You've been told your team uses GitOps. Maybe someone mentioned Flux. Maybe deployments changed and you're not sure why. This article answers the "why" — which makes everything else click into place.

What You'll Learn

  • What GitOps is (and isn't)
  • The problem GitOps solves
  • How the GitOps reconciliation loop works
  • Where FluxCD fits in the picture
  • What changes for you as someone who deploys applications

The Problem GitOps Solves

Before GitOps, deploying to Kubernetes looked something like this:

The Pre-GitOps Way
kubectl apply -f deployment.yaml
kubectl set image deployment/my-app my-app=my-registry/my-app:v2.1.0
helm upgrade my-release ./chart --set image.tag=v2.1.0

These commands work. But they create invisible state. The cluster knows what's running. Git doesn't.

This leads to real problems:

  • Drift

    Someone ran kubectl edit to fix an incident at 2 AM. The change works, so it stays. Six months later, nobody knows why that config value is different from what's in Git. The cluster has drifted from what anyone intended.

    GitOps: the cluster continuously reconciles back to its declared state. Drift can't hide.

  • No Audit Trail

    Who deployed version 3.2.1? When? What changed between that and 3.2.0? With kubectl apply, that information lives in cluster events — which expire — or in someone's shell history.
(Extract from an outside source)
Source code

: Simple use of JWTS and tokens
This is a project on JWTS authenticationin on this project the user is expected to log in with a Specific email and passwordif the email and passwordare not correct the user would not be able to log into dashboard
    GitOps: every change is a Git commit. The full history is there, with author, timestamp, and diff.

  • Hard Rollbacks

    Something broke. You need to get back to the last working state. With manual deploys, "last working state" means finding the right image tag, running the right Helm command, hoping nothing else changed.

    GitOps: every release is an immutable, tested artifact. Roll back by pinning the last known-good version — nothing to reconstruct.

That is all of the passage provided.